How to complete this task:
Check each line of the data below for the word "levels", then extract the ones that have it.

Supplied entries:
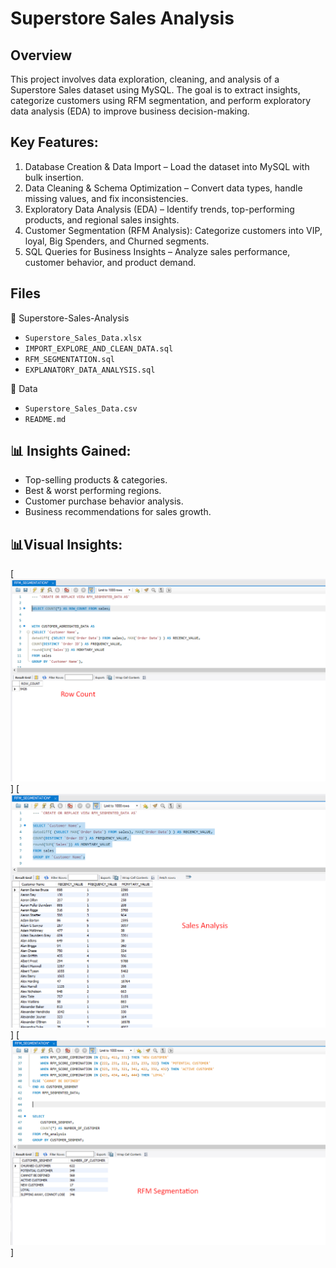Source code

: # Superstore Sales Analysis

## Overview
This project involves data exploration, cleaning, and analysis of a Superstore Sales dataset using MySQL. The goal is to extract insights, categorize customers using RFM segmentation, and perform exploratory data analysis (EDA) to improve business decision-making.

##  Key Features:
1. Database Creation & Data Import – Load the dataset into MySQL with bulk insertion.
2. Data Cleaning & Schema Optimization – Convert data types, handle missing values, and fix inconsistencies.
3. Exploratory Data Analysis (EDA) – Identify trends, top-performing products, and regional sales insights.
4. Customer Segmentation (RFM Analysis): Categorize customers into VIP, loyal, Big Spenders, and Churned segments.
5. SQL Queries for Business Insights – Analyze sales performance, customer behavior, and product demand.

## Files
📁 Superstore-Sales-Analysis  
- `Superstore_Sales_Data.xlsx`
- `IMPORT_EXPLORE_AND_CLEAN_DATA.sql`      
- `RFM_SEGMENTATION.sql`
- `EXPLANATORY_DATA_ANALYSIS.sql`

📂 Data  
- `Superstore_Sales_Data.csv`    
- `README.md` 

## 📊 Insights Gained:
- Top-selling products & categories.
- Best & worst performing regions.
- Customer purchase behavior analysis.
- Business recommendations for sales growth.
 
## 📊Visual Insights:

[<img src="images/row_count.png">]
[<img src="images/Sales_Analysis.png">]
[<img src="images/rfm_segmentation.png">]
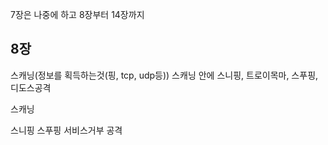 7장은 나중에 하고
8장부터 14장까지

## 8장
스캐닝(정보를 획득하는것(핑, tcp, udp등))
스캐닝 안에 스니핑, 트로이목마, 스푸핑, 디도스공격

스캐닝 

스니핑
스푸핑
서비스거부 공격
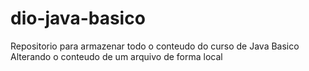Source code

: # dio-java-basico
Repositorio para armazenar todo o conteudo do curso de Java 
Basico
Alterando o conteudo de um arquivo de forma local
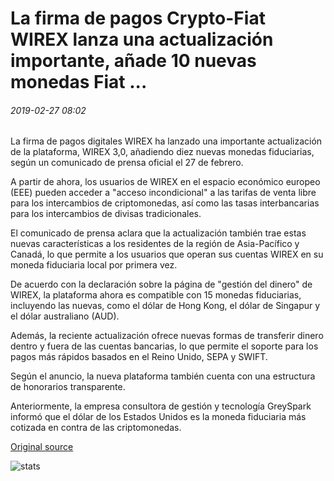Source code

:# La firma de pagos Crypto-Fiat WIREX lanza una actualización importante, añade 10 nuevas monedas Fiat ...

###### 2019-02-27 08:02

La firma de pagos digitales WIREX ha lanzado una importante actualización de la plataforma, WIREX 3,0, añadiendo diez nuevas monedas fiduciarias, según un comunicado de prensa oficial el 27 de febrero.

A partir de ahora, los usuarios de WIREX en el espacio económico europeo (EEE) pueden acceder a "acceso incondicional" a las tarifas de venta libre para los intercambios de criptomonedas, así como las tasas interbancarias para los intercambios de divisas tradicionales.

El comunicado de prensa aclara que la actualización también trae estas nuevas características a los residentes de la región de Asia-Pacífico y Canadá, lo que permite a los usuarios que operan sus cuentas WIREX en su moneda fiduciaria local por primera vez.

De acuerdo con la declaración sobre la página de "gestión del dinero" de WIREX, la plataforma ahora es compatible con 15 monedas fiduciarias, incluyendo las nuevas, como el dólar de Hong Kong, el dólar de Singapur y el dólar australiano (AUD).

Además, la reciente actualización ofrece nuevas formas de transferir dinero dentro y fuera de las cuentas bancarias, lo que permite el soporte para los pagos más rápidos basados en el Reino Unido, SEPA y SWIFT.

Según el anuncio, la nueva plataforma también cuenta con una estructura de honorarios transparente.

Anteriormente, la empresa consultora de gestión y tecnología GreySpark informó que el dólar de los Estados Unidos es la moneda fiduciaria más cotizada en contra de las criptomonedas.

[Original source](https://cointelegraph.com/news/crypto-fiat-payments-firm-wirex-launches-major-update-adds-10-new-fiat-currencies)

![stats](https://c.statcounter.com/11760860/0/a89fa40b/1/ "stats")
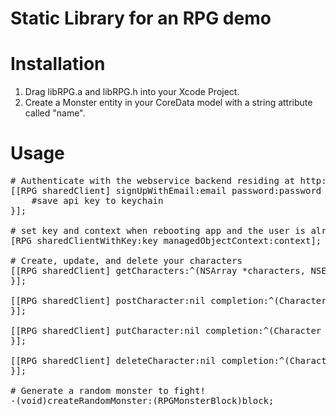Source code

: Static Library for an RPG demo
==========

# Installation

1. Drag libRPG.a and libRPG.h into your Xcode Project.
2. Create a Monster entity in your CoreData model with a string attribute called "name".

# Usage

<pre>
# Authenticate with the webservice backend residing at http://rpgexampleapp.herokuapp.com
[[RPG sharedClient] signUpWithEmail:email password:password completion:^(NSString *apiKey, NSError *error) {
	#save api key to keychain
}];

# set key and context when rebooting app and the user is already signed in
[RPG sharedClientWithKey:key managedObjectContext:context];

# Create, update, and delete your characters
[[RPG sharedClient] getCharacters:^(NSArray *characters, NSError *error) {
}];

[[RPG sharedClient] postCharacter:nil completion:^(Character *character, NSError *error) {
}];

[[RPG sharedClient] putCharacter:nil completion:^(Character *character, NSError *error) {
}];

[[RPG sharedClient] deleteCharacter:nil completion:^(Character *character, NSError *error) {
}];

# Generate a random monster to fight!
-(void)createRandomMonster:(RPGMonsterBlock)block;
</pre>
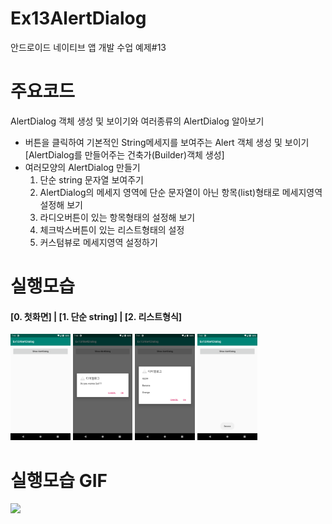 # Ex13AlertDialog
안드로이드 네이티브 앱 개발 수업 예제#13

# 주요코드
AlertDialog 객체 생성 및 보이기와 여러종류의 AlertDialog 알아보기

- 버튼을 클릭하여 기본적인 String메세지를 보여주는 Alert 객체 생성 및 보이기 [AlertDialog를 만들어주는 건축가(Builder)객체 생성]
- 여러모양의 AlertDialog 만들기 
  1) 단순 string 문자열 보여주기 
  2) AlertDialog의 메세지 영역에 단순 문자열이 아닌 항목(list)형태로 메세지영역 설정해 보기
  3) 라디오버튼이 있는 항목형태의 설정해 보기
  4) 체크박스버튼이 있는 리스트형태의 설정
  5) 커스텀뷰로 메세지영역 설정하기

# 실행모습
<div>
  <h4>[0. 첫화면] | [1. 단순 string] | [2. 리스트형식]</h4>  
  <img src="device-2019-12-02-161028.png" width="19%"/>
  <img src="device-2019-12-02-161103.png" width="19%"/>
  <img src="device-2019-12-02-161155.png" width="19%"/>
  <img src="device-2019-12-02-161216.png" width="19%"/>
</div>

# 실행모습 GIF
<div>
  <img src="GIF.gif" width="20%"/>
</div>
* * *
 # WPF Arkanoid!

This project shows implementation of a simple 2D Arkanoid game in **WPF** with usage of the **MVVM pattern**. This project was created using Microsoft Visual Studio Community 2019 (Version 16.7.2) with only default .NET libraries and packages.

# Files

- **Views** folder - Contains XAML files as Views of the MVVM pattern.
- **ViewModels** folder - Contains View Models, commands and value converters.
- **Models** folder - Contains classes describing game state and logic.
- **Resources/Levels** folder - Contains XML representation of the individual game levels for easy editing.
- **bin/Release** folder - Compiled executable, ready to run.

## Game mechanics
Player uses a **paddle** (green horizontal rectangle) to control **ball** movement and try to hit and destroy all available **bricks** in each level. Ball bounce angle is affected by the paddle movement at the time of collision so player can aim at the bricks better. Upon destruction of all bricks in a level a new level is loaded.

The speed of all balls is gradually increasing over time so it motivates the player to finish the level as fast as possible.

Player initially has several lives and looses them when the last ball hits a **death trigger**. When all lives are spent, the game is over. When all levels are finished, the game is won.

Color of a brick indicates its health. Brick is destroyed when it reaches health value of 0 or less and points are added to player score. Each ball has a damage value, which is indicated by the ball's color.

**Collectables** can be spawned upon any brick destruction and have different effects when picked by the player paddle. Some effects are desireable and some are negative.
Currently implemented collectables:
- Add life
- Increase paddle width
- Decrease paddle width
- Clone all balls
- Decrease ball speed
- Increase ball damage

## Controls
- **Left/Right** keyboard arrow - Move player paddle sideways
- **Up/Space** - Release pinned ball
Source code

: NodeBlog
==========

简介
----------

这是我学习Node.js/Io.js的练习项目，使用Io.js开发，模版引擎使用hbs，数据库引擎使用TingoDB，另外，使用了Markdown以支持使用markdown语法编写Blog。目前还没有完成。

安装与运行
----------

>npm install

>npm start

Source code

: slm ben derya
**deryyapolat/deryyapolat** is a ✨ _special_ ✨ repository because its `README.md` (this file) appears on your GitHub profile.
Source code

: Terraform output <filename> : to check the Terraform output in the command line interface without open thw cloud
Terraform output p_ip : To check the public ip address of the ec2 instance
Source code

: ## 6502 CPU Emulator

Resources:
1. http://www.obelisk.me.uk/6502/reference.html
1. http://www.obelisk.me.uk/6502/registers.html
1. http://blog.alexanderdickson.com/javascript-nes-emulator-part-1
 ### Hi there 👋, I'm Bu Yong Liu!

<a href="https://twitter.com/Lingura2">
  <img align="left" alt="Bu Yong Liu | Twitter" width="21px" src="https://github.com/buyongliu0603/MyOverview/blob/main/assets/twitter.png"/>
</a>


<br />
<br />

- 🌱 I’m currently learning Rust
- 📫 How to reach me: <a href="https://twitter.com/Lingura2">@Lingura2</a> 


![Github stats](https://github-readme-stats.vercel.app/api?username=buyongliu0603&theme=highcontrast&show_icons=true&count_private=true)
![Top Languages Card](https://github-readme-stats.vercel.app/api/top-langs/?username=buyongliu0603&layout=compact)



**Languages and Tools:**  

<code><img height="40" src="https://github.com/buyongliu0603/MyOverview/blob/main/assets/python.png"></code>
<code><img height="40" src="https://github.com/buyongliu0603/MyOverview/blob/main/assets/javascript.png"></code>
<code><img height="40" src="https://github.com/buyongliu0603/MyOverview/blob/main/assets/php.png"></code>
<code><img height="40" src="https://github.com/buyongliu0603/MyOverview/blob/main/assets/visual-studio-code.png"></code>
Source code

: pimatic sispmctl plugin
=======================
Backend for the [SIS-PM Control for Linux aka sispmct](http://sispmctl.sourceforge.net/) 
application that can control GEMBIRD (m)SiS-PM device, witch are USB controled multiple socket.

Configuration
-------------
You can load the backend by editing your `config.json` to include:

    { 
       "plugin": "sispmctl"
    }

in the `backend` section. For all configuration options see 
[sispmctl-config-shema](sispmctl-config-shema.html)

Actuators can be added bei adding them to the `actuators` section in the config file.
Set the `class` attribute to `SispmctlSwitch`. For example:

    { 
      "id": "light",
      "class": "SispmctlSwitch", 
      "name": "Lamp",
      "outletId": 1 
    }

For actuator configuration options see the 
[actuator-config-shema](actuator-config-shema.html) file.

Result for this task:
- **Resources/Levels** folder - Contains XML representation of the individual game levels for easy editing.
Player initially has several lives and looses them when the last ball hits a **death trigger**. When all lives are spent, the game is over. When all levels are finished, the game is won.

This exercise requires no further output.